Two different classes of microorganism are responsible for respiratory infections: Viruses and bacteria. 
First of all you need to know what your mice are suffering from. The symptoms do not tell you what they have, although mycoplasm infections have a typical sound of snattering instead of sneezing. Anyway, the only chance to find out what they have is to bring 3 ill mice to a veterinarian station. They will take blood for serology to test for antibodies against all known causes of respiratory infections in Mus musculus, will cull the ice and open the bodies for examination. The vets can tell you what kind of microorganism is the reason for your problems.
When you know the reason, you can start to cure your stud. Yes, cure your stud, not your mice! If they have a bacterial infection antibacterial treatment of ALL (!) mice for 10 days wil eradicate them. It is difficult and expensive and therefor you should cull as much as possible before you start. Just keep the best and healthiest for the therapy. If you have a viral infection, antibiotics will never help, not even a little bit. The best and only chance is to stop distribution of viruses within your stud. Mice develope immunity against most viruses which cause respiratory disease. 
What you have to do is to stop breeding them for two or three month. This is boring, but the only way. Cull any ill mouse, but do not breed the others! Have a break. The remaining adults will develope immunity and will be healthy. They carry the virus, but when you start breeding them after the break of three months, they will transfer enough antibodies to the babies to prevent them from the acute infection. The babies will grow up healthy and after two generations the virus will be eradicated.

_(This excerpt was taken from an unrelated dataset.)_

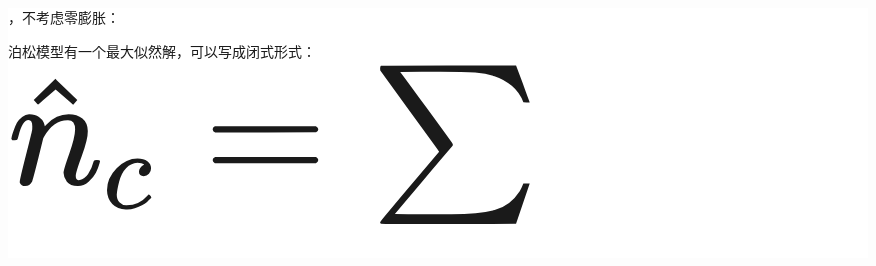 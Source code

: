 <path data-c="70" d="M23 287Q24 290 25 295T30 317T40 348T55 381T75 411T101 433T134 442Q209 442 230 378L240 387Q302 442 358 442Q423 442 460 395T497 281Q497 173 421 82T249 -10Q227 -10 210 -4Q199 1 187 11T168 28L161 36Q160 35 139 -51T118 -138Q118 -144 126 -145T163 -148H188Q194 -155 194 -157T191 -175Q188 -187 185 -190T172 -194Q170 -194 161 -194T127 -193T65 -192Q-5 -192 -24 -194H-32Q-39 -187 -39 -183Q-37 -156 -26 -148H-6Q28 -147 33 -136Q36 -130 94 103T155 350Q156 355 156 364Q156 405 131 405Q109 405 94 377T71 316T59 280Q57 278 43 278H29Q23 284 23 287ZM178 102Q200 26 252 26Q282 26 310 49T356 107Q374 141 392 215T411 325V331Q411 405 350 405Q339 405 328 402T306 393T286 380T269 365T254 350T243 336T235 326L232 322Q232 321 229 308T218 264T204 212Q178 106 178 102Z"></path></g><g data-mml-node="mi" transform="translate(503, -150) scale(0.707)"><path data-c="67" d="M311 43Q296 30 267 15T206 0Q143 0 105 45T66 160Q66 265 143 353T314 442Q361 442 401 394L404 398Q406 401 409 404T418 412T431 419T447 422Q461 422 470 413T480 394Q480 379 423 152T363 -80Q345 -134 286 -169T151 -205Q10 -205 10 -137Q10 -111 28 -91T74 -71Q89 -71 102 -80T116 -111Q116 -121 114 -130T107 -144T99 -154T92 -162L90 -164H91Q101 -167 151 -167Q189 -167 211 -155Q234 -144 254 -122T282 -75Q288 -56 298 -13Q311 35 311 43ZM384 328L380 339Q377 350 375 354T369 368T359 382T346 393T328 402T306 405Q262 405 221 352Q191 313 171 233T151 117Q151 38 213 38Q269 38 323 108L331 118L384 328Z"></path></g></g><g data-mml-node="msub" transform="translate(3520.3, 0)"><g data-mml-node="mi"><path data-c="6E" d="M21 287Q22 293 24 303T36 341T56 388T89 425T135 442Q171 442 195 424T225 390T231 369Q231 367 232 367L243 378Q304 442 382 442Q436 442 469 415T503 336T465 179T427 52Q427 26 444 26Q450 26 453 27Q482 32 505 65T540 145Q542 153 560 153Q580 153 580 145Q580 144 576 130Q568 101 554 73T508 17T439 -10Q392 -10 371 17T350 73Q350 92 386 193T423 345Q423 404 379 404H374Q288 404 229 303L222 291L189 157Q156 26 151 16Q138 -11 108 -11Q95 -11 87 -5T76 7T74 17Q74 30 112 180T152 343Q153 348 153 366Q153 405 129 405Q91 405 66 305Q60 285 60 284Q58 278 41 278H27Q21 284 21 287Z"></path></g><g data-mml-node="mi" transform="translate(600, -150) scale(0.707)"><path data-c="63" d="M34 159Q34 268 120 355T306 442Q362 442 394 418T427 355Q427 326 408 306T360 285Q341 285 330 295T319 325T330 359T352 380T366 386H367Q367 388 361 392T340 400T306 404Q276 404 249 390Q228 381 206 359Q162 315 142 235T121 119Q121 73 147 50Q169 26 205 26H209Q321 26 394 111Q403 121 406 121Q410 121 419 112T429 98T420 83T391 55T346 25T282 0T202 -11Q127 -11 81 37T34 159Z"></path></g></g></g></g></svg></span></span>，不考虑零膨胀：</p><span data-tool="mdnice编辑器"><section role="presentation" data-formula="\begin{array}{r}X_{c g} \sim \text { Poisson }\left(\mu_{c g}\right) \text { or } \mathrm{NB}\left(\mu_{c g}, \theta\right), \\\mu_{c g}=n_c p_g .\end{array}" data-formula-type="block-equation"><embed src="https://mmbiz.qpic.cn/mmbiz_svg/47CicbLQOxtUyoYttwK8PicHibtJuEcfJvPevSiackxGloAeqxne7vXJ1SMD6E9JzbDNwKHHaBTY9XibTyhZ6wlh7zS8SkKa4xmtq/0?wx_fmt=svg" data-type="svg+xml"></embed></section></span><p data-tool="mdnice编辑器">泊松模型有一个最大似然解，可以写成闭式形式：<span><span role="presentation" data-formula="\hat{n}_c=\sum_g X_{c g}" data-formula-type="inline-equation"><svg xmlns="http://www.w3.org/2000/svg" role="img" focusable="false" viewbox="0 -765 5421.2 1195.3" aria-hidden="true"><g stroke="currentColor" fill="currentColor" stroke-width="0" transform="matrix(1 0 0 -1 0 0)"><g data-mml-node="math"><g data-mml-node="msub"><g data-mml-node="TeXAtom" data-mjx-texclass="ORD"><g data-mml-node="mover"><g data-mml-node="mi"><path data-c="6E" d="M21 287Q22 293 24 303T36 341T56 388T89 425T135 442Q171 442 195 424T225 390T231 369Q231 367 232 367L243 378Q304 442 382 442Q436 442 469 415T503 336T465 179T427 52Q427 26 444 26Q450 26 453 27Q482 32 505 65T540 145Q542 153 560 153Q580 153 580 145Q580 144 576 130Q568 101 554 73T508 17T439 -10Q392 -10 371 17T350 73Q350 92 386 193T423 345Q423 404 379 404H374Q288 404 229 303L222 291L189 157Q156 26 151 16Q138 -11 108 -11Q95 -11 87 -5T76 7T74 17Q74 30 112 180T152 343Q153 348 153 366Q153 405 129 405Q91 405 66 305Q60 285 60 284Q58 278 41 278H27Q21 284 21 287Z"></path></g><g data-mml-node="mo" transform="translate(50, -29)"><path data-c="5E" d="M112 560L249 694L257 686Q387 562 387 560L361 531Q359 532 303 581L250 627L195 580Q182 569 169 557T148 538L140 532Q138 530 125 546L112 560Z"></path></g></g></g><g data-mml-node="mi" transform="translate(600, -150) scale(0.707)"><path data-c="63" d="M34 159Q34 268 120 355T306 442Q362 442 394 418T427 355Q427 326 408 306T360 285Q341 285 330 295T319 325T330 359T352 380T366 386H367Q367 388 361 392T340 400T306 404Q276 404 249 390Q228 381 206 359Q162 315 142 235T121 119Q121 73 147 50Q169 26 205 26H209Q321 26 394 111Q403 121 406 121Q410 121 419 112T429 98T420 83T391 55T346 25T282 0T202 -11Q127 -11 81 37T34 159Z"></path></g></g><g data-mml-node="mo" transform="translate(1234, 0)"><path data-c="3D" d="M56 347Q56 360 70 367H707Q722 359 722 347Q722 336 708 328L390 327H72Q56 332 56 347ZM56 153Q56 168 72 173H708Q722 163 722 153Q722 140 707 133H70Q56 140 56 153Z"></path></g><g data-mml-node="munder" transform="translate(2289.7, 0)"><g data-mml-node="mo"><path data-c="2211" d="M61 748Q64 750 489 750H913L954 640Q965 609 976 579T993 533T999 516H979L959 517Q936 579 886 621T777 682Q724 700 655 705T436 710H319Q183 710 183 709Q186 706 348 484T511 259Q517 250 513 244L490 216Q466 188 420 134T330 27L149 -187Q149 -188 362 -188Q388 -188 436 -188T506 -189Q679 -189 778 -162T936 -43Q946 -27 959 6H999L913 -249L489 -250Q65 -250 62 -248Q56 -246 56 -239Q56 -234 118 -161Q186 -81 245 -11L428 206Q428 207 242 462L57 717L56 728Q56 744 61 748Z"></path></g><g data-mml-node="mi" transform="translate(1056, -285.4) scale(0.707)">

Summary: get a good diagnosis first by serological testing, treat bacterial infections with the matching antibiotic for at least 10 days, and treat all mice, not only the mice which have symptoms ! Do not breed for three months.
It is expensive and no fun at all, but you will have a healthy stud after that. 
Very important: Do not allow any mouse to enter you stud without a quarantain of at least three weeks, better 4 weeks. Quarantain means you keep them in a separated room and desinfect your hands before after feeding them and after you have touched something connected to the new mice. Do not think that mice from studs which have BIS are ok, there is no exception allowed from quarantain!

Best regards, Roland
Chilloutarea Mousery - Tricolor , Splashed , Merle , Recessive Red


----------



## ian

Thanks for that Roland, it's very useful and suggests that several lines of my mice have now developed immunity to a viral strain of respiritory disease.

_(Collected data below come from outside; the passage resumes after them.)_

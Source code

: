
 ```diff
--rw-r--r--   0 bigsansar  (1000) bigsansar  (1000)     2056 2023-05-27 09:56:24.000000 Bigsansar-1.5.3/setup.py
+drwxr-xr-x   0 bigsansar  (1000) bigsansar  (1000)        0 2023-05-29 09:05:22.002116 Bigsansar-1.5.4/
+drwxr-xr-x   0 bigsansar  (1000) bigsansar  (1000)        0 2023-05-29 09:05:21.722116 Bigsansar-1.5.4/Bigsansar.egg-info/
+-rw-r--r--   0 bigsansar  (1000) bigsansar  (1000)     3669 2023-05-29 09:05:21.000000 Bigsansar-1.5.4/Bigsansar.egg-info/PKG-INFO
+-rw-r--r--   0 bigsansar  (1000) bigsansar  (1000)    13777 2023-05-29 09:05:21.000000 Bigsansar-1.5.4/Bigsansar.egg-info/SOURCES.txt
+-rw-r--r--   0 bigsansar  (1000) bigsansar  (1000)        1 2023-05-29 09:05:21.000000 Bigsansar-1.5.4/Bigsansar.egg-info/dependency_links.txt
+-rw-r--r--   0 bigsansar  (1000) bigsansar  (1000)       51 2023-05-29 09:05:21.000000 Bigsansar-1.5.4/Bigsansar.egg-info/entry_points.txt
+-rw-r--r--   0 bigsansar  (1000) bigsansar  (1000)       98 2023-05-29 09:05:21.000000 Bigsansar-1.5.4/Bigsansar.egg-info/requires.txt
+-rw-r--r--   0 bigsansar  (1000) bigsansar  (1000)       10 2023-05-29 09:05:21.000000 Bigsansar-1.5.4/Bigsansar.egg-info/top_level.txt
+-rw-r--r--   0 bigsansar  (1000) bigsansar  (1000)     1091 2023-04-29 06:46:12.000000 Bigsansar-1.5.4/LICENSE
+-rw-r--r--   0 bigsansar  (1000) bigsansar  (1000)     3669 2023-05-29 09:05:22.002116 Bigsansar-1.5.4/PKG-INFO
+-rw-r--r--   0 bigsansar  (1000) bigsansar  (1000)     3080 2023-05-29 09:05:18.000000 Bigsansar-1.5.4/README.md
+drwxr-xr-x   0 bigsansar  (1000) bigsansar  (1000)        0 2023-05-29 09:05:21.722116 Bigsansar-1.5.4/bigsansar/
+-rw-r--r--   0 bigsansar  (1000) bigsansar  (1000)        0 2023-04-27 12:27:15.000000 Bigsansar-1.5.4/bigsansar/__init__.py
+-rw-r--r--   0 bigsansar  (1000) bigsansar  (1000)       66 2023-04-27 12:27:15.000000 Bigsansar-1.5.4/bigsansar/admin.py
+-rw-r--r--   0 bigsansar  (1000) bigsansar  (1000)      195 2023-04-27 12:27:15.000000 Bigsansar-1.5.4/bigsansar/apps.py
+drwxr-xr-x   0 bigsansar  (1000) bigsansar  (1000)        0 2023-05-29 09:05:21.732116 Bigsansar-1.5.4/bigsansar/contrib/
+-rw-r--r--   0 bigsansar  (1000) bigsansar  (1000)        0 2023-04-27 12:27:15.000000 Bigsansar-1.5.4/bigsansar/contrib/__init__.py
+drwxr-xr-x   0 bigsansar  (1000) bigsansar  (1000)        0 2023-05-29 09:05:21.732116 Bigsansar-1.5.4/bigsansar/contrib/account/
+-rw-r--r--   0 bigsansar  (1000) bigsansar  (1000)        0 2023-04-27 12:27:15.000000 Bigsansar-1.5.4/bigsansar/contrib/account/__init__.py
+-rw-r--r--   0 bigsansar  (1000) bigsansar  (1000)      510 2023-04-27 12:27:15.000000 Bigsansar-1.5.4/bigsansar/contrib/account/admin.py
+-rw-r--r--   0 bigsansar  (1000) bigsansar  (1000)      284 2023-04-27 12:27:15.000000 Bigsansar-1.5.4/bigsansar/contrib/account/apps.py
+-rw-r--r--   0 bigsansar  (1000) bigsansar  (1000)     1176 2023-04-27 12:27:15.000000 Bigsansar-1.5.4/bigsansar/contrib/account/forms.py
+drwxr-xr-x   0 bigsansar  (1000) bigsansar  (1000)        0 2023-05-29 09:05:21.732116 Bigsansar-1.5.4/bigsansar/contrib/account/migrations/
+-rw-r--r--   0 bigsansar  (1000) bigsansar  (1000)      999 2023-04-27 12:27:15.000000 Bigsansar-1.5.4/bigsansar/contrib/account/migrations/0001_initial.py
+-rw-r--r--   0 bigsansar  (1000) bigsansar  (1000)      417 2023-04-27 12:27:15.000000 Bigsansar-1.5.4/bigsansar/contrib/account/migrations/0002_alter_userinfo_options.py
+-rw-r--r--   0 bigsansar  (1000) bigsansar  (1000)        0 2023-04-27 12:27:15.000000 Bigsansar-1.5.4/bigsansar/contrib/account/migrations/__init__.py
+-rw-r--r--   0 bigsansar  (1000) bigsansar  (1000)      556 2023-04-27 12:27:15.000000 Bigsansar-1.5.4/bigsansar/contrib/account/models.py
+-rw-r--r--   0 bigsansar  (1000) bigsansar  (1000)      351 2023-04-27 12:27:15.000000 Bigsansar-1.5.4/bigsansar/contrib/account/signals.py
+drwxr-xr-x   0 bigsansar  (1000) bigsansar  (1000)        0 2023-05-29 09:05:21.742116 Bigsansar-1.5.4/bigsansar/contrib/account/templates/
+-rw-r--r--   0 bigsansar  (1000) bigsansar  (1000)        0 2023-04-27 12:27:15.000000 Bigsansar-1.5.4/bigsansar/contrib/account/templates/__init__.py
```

How many seperate virual strains could be involved throughout the fancy?


----------



## tom95

So it isn't only my problem ... That's horrible it happens all over the world :roll:. It is interesting that a few years ago in Poland it really almost didn't happen, imo it was the best time for fancy mice in Poland - the level of mice and the shows was higher and one best Polish breeder ever I think made great job as our judge and president. Respiratory illnesses during last 2 years made large losses in Polish mice. I hope It will change soon and It will be like before years, because for me now it's very difficult to breed and improve my lines . 
For example after last show I lost my two BISes  
On the summer one of my fawn bucks which I chose for start fawns line started to sneezing, but he didn't loose weigh or anything, he was just breathing loudly. But I have kept him since today - after about 2 months, he stopped he looks great, has no symptoms of illness and I think I will use him soon, because he has great colour as for fawns.
The worst is when mice in a few days - sometimes hours loosing condition there we can nothing do.

Thank you all for the comments !!
Interesting thread I think, that's good to read your experiences and advices. 
Maybe we should pray for healthy mice :lol:

Now I have many varieties, because for today it is not possible to choose for example 3 and have less - I haven't even 20 mice per variety. I have different litters and maximum 10 mice per variety.
I hope one day I will have a lot of healthy mice in all varieties I have now and then I will have to choose only about 3, maybe it will be difficult to choose but then I will know where I am going to and have my own lines and I will can improve them every generation, it isn't possible if I have only a few mice per variety as well as it is with many more. I keep almost all does from my litters and 2 bucks at least, I am happy I have more beautiful mice and doing better with variety and then suddenly horrible disease atacks...


----------



## tom95

Roland, thanks  I can always find out some usefull informations from you ! 
Maybe I will try this, I only have to ask my vet is it possible and how much will it cost. I live in the small city, so I know a few vets but I don't know will they want to make these tests for me.
I hope there will be no situation and I won't have to do this. Although I belive it will slow down.


----------



## Wight Isle Stud

Thanks to Roland for this, I think it may be a definative answer.


----------



## bethmccallister

Sounds like mice may develop respiratory allergies and that it can be hereditary. We need an allergy test for mice.


----------



## Megzilla

I used to have a problem with it, and then I changed my bedding from wood flakes to Flax bedding, and you wouldn't believe the difference it makes! The following evening, I didn't hear a single sneeze! 
Now, when it crops up, I cull the mouse/mice straight away. (Unless it's vital to breeding, then I put it in a hospital tank inside away fromt he others)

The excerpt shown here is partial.